With that I had to scour my furry head to remember a recent tasting. Last time my nana and papa were here they brought over a 2010 Italian Valpolicella by TOMMASI VITICOLTORI, translated “TOM’S WINE.”

Left to my parents’ buying habits and almost Parkerite leanings, Valpolicella is as unlikely to enter LBHQ as, say, a Canadian Pinot Auxerrois. The style—a mixture of Corvina Veronase, Rondinella, and Molinara—is typically light and aromatic with a lower alcohol content. Nana and Papa came away from a 2011 tour of Italy with an appreciation for lighter Italian table wines that can be sipped at length without getting you plastered, and which are often dispensed from giant grocery-store wine machines for about a buck a litre.

I don’t know if TOMMASI VALPOLICELLA is the sort of wine you’d find in an Italian grocery store’s bulk section, but if so, we should pack our bags for that sunny country and stop messing around in Langley.

I suspect my dad’s parents, knowing their son’s preference for big, weighty wines, had some mischief in them when they brought it, and may well have been testing to see if he would dismiss it out of hand. Even the appearance of TOMMASI VALPOLICELLA would worry my dad, with its vibrant ruby clarity and brightness.
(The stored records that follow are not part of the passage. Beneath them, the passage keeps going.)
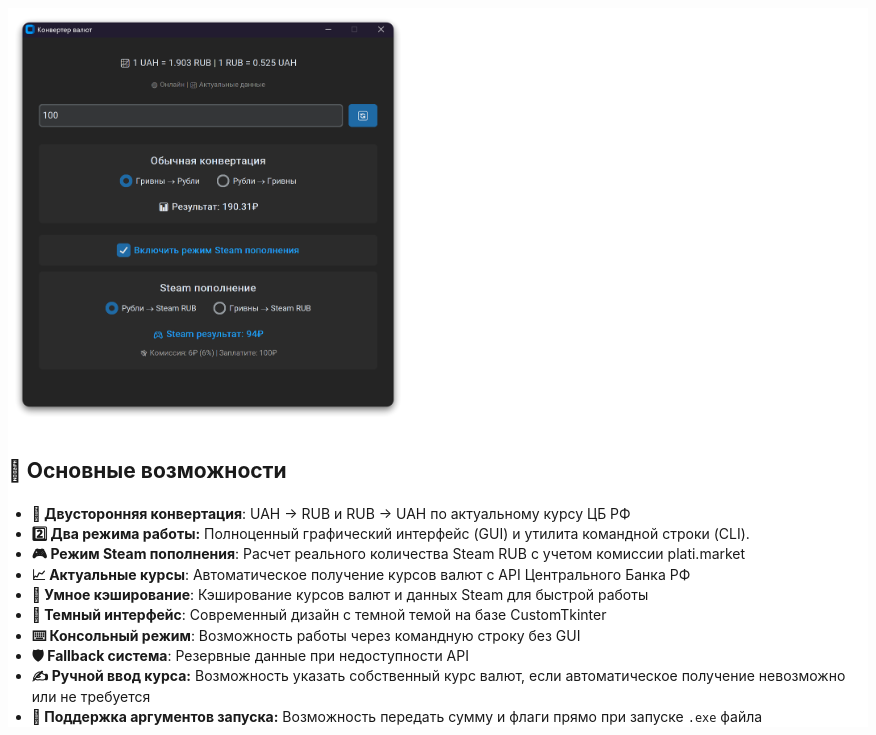   <img src="source/baseWithSteam.png" alt="baseWithSteam" width="400">
</div>

## 🚀 Основные возможности

- **💱 Двусторонняя конвертация**: UAH → RUB и RUB → UAH по актуальному курсу ЦБ РФ
- **2️⃣ Два режима работы:** Полноценный графический интерфейс (GUI) и утилита командной строки (CLI).
- **🎮 Режим Steam пополнения**: Расчет реального количества Steam RUB с учетом комиссии plati.market
- **📈 Актуальные курсы**: Автоматическое получение курсов валют с API Центрального Банка РФ
- **💾 Умное кэширование**: Кэширование курсов валют и данных Steam для быстрой работы
- **🌙 Темный интерфейс**: Современный дизайн с темной темой на базе CustomTkinter
- **⌨️ Консольный режим**: Возможность работы через командную строку без GUI
- **🛡️ Fallback система**: Резервные данные при недоступности API
- **✍️ Ручной ввод курса:** Возможность указать собственный курс валют, если автоматическое получение невозможно или не требуется
- **🚩 Поддержка аргументов запуска:** Возможность передать сумму и флаги прямо при запуске `.exe` файла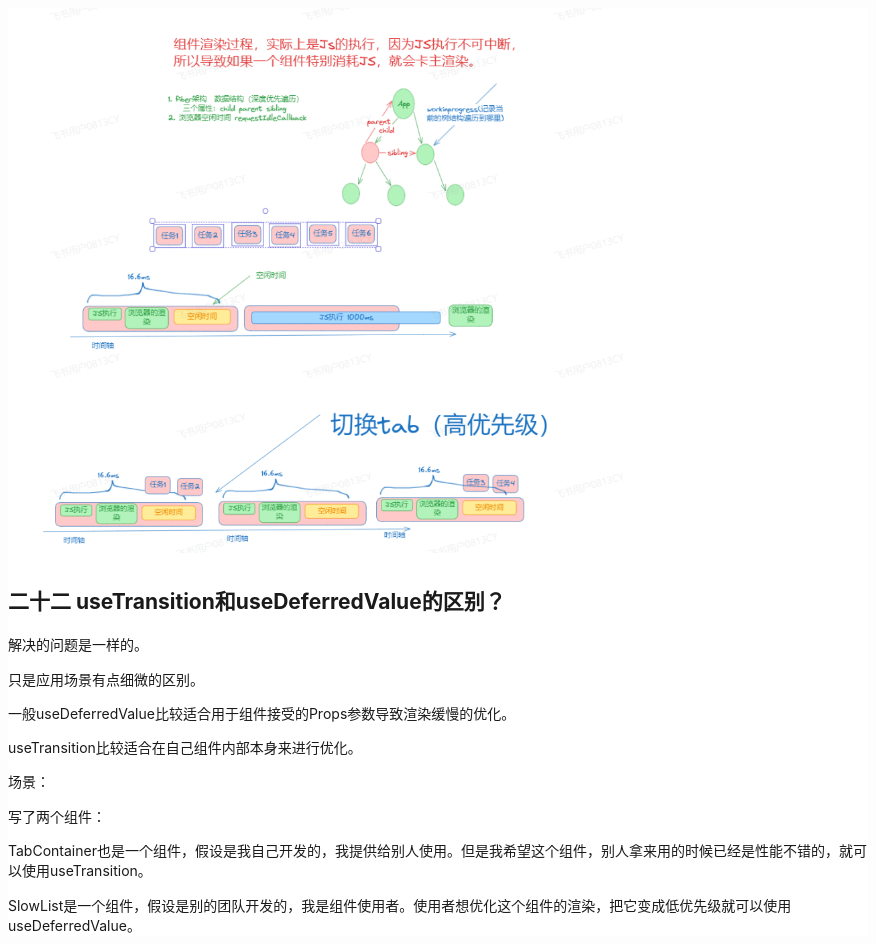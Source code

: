 <img src="../../public/image-20240904114606137.png" alt="image-20240904114606137" style="zoom:67%;" />

## 二十二 useTransition和useDeferredValue的区别？

解决的问题是一样的。

只是应用场景有点细微的区别。

一般useDeferredValue比较适合用于组件接受的Props参数导致渲染缓慢的优化。

useTransition比较适合在自己组件内部本身来进行优化。

场景：

写了两个组件：

TabContainer也是一个组件，假设是我自己开发的，我提供给别人使用。但是我希望这个组件，别人拿来用的时候已经是性能不错的，就可以使用useTransition。

SlowList是一个组件，假设是别的团队开发的，我是组件使用者。使用者想优化这个组件的渲染，把它变成低优先级就可以使用useDeferredValue。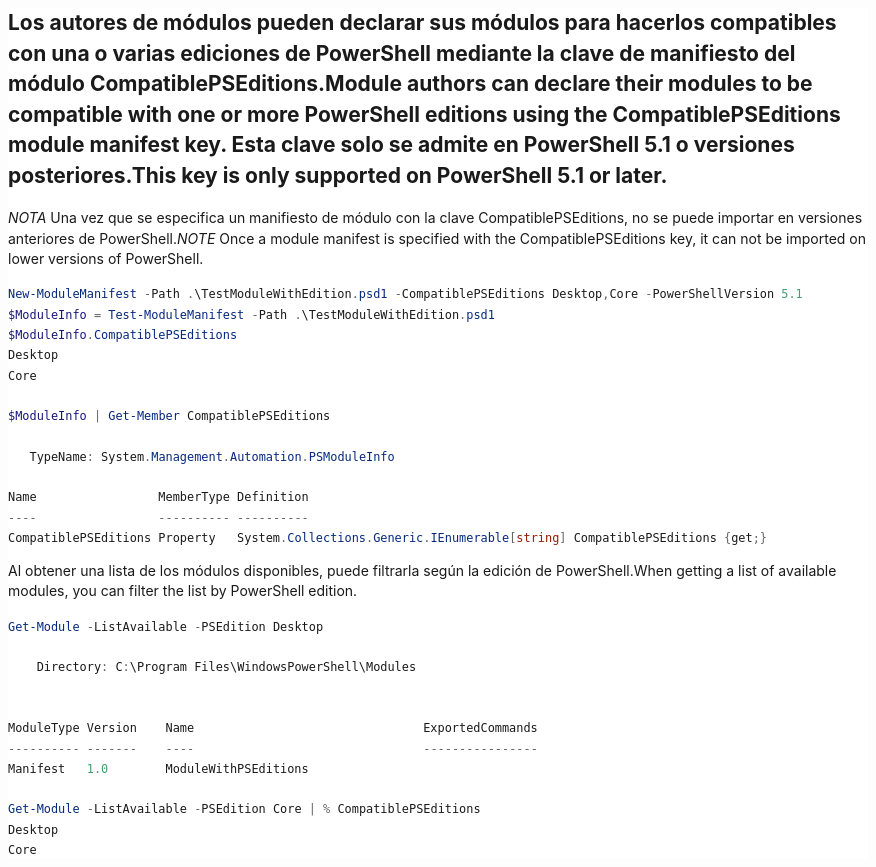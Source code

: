 ## <a name="module-authors-can-declare-their-modules-to-be-compatible-with-one-or-more-powershell-editions-using-the-compatiblepseditions-module-manifest-key-this-key-is-only-supported-on-powershell-51-or-later"></a><span data-ttu-id="d7273-108">Los autores de módulos pueden declarar sus módulos para hacerlos compatibles con una o varias ediciones de PowerShell mediante la clave de manifiesto del módulo CompatiblePSEditions.</span><span class="sxs-lookup"><span data-stu-id="d7273-108">Module authors can declare their modules to be compatible with one or more PowerShell editions using the CompatiblePSEditions module manifest key.</span></span> <span data-ttu-id="d7273-109">Esta clave solo se admite en PowerShell 5.1 o versiones posteriores.</span><span class="sxs-lookup"><span data-stu-id="d7273-109">This key is only supported on PowerShell 5.1 or later.</span></span>
<span data-ttu-id="d7273-110">*NOTA* Una vez que se especifica un manifiesto de módulo con la clave CompatiblePSEditions, no se puede importar en versiones anteriores de PowerShell.</span><span class="sxs-lookup"><span data-stu-id="d7273-110">*NOTE* Once a module manifest is specified with the CompatiblePSEditions key, it can not be imported on lower versions of PowerShell.</span></span>

```powershell
New-ModuleManifest -Path .\TestModuleWithEdition.psd1 -CompatiblePSEditions Desktop,Core -PowerShellVersion 5.1
$ModuleInfo = Test-ModuleManifest -Path .\TestModuleWithEdition.psd1
$ModuleInfo.CompatiblePSEditions
Desktop
Core

$ModuleInfo | Get-Member CompatiblePSEditions

   TypeName: System.Management.Automation.PSModuleInfo

Name                 MemberType Definition
----                 ---------- ----------
CompatiblePSEditions Property   System.Collections.Generic.IEnumerable[string] CompatiblePSEditions {get;}

```
<span data-ttu-id="d7273-111">Al obtener una lista de los módulos disponibles, puede filtrarla según la edición de PowerShell.</span><span class="sxs-lookup"><span data-stu-id="d7273-111">When getting a list of available modules, you can filter the list by PowerShell edition.</span></span>
```powershell
Get-Module -ListAvailable -PSEdition Desktop

    Directory: C:\Program Files\WindowsPowerShell\Modules


ModuleType Version    Name                                ExportedCommands
---------- -------    ----                                ----------------
Manifest   1.0        ModuleWithPSEditions

Get-Module -ListAvailable -PSEdition Core | % CompatiblePSEditions
Desktop
Core

```
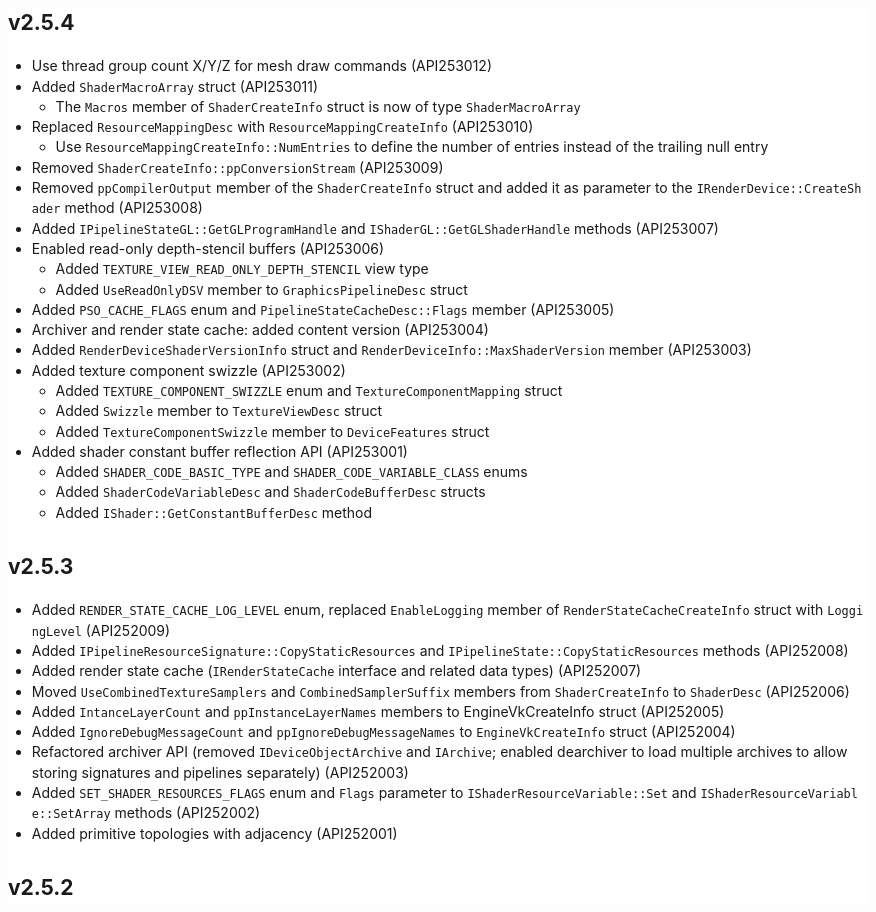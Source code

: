 ## v2.5.4

* Use thread group count X/Y/Z for mesh draw commands (API253012)
* Added `ShaderMacroArray` struct (API253011)
  * The `Macros` member of `ShaderCreateInfo` struct is now of type `ShaderMacroArray`
* Replaced `ResourceMappingDesc` with `ResourceMappingCreateInfo` (API253010)
  * Use `ResourceMappingCreateInfo::NumEntries` to define the number of entries instead of the trailing null entry
* Removed `ShaderCreateInfo::ppConversionStream` (API253009)
* Removed `ppCompilerOutput` member of the `ShaderCreateInfo` struct and added it as parameter to the `IRenderDevice::CreateShader` method (API253008)
* Added `IPipelineStateGL::GetGLProgramHandle` and `IShaderGL::GetGLShaderHandle` methods (API253007)
* Enabled read-only depth-stencil buffers (API253006)
  * Added `TEXTURE_VIEW_READ_ONLY_DEPTH_STENCIL` view type
  * Added `UseReadOnlyDSV` member to `GraphicsPipelineDesc` struct
* Added `PSO_CACHE_FLAGS` enum and `PipelineStateCacheDesc::Flags` member (API253005)
* Archiver and render state cache: added content version (API253004)
* Added `RenderDeviceShaderVersionInfo` struct and `RenderDeviceInfo::MaxShaderVersion` member (API253003)
* Added texture component swizzle (API253002)
  * Added `TEXTURE_COMPONENT_SWIZZLE` enum and `TextureComponentMapping` struct
  * Added `Swizzle` member to `TextureViewDesc` struct
  * Added `TextureComponentSwizzle` member to `DeviceFeatures` struct
* Added shader constant buffer reflection API (API253001)
  * Added `SHADER_CODE_BASIC_TYPE` and `SHADER_CODE_VARIABLE_CLASS` enums
  * Added `ShaderCodeVariableDesc` and `ShaderCodeBufferDesc` structs
  * Added `IShader::GetConstantBufferDesc` method

## v2.5.3

* Added `RENDER_STATE_CACHE_LOG_LEVEL` enum, replaced `EnableLogging` member of `RenderStateCacheCreateInfo` struct with `LoggingLevel` (API252009)
* Added `IPipelineResourceSignature::CopyStaticResources` and `IPipelineState::CopyStaticResources` methods (API252008)
* Added render state cache (`IRenderStateCache` interface and related data types) (API252007)
* Moved `UseCombinedTextureSamplers` and `CombinedSamplerSuffix` members from `ShaderCreateInfo` to `ShaderDesc` (API252006)
* Added `IntanceLayerCount` and `ppInstanceLayerNames` members to EngineVkCreateInfo struct (API252005)
* Added `IgnoreDebugMessageCount` and `ppIgnoreDebugMessageNames` to `EngineVkCreateInfo` struct (API252004)
* Refactored archiver API (removed `IDeviceObjectArchive` and `IArchive`; enabled dearchiver
  to load multiple archives to allow storing signatures and pipelines separately) (API252003)
* Added `SET_SHADER_RESOURCES_FLAGS` enum and `Flags` parameter to `IShaderResourceVariable::Set`
  and `IShaderResourceVariable::SetArray` methods (API252002)
* Added primitive topologies with adjacency (API252001)

## v2.5.2
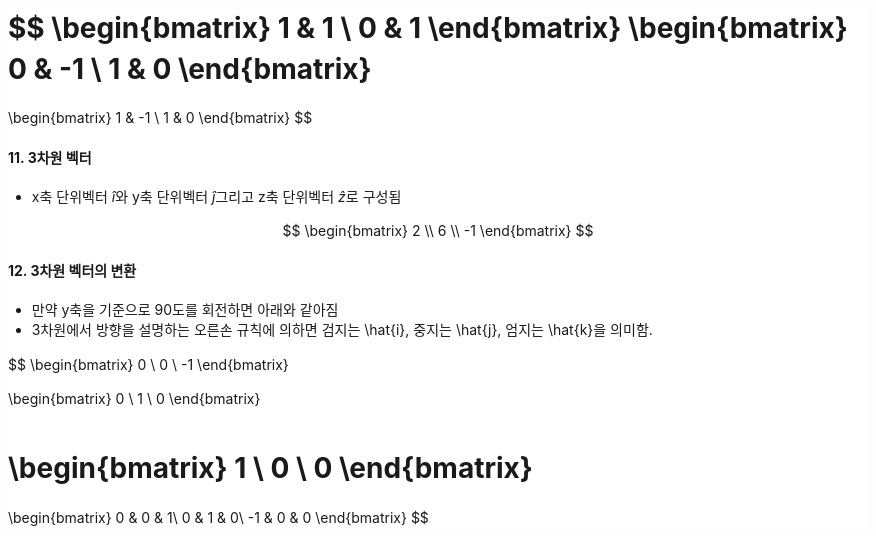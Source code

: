 $$
\begin{bmatrix}
1 & 1 \\
0 & 1
\end{bmatrix}
\begin{bmatrix}
0 & -1 \\
1 & 0 
\end{bmatrix}
=
\begin{bmatrix}
1 & -1 \\
1 & 0
\end{bmatrix}
$$

#### 11. 3차원 벡터
+ x축 단위벡터 $\hat{i}$와 y축 단위벡터 $\hat{j}$그리고 z축 단위벡터 $\hat{z}$로 구성됨

$$
\begin{bmatrix}
2 \\
6 \\
-1
\end{bmatrix}
$$

#### 12. 3차원 벡터의 변환
+ 만약 y축을 기준으로 90도를 회전하면 아래와 같아짐
+ 3차원에서 방향을 설명하는 오른손 규칙에 의하면 검지는 \hat{i}, 중지는 \hat{j}, 엄지는 \hat{k}을 의미함.

$$
\begin{bmatrix}
0 \\
0 \\
-1
\end{bmatrix}

\begin{bmatrix}
0 \\
1 \\
0
\end{bmatrix}

\begin{bmatrix}
1 \\
0 \\
0
\end{bmatrix}
=
\begin{bmatrix}
0 & 0 & 1\\
0 & 1 & 0\\
-1 & 0 & 0
\end{bmatrix}
$$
When swirled in the glass, it releases a sumptuous fruity bouquet dominated by fresh cherries. Fruit bursts on the palate with lovely acidity and balance. The body is light to moderate without being astringent, and at 12% alcohol TOMMASI VALPOLICELLA won’t land you on your back unless you bogart the whole bottle. For solid-food fans, it would pair nicely with sharp cheese and tomato-based dishes (I imagine).

Predictably my dad had faint praise for Tom’s wine, most likely because he hasn’t acquired a taste for the style. Everyone else thoroughly enjoyed it with dinner (or without, in my case), although—if we’re being honest—my parents and I do prefer heavier wines that get us gooned faster. But it’s always nice not to throw up after a family gathering, isn’t it?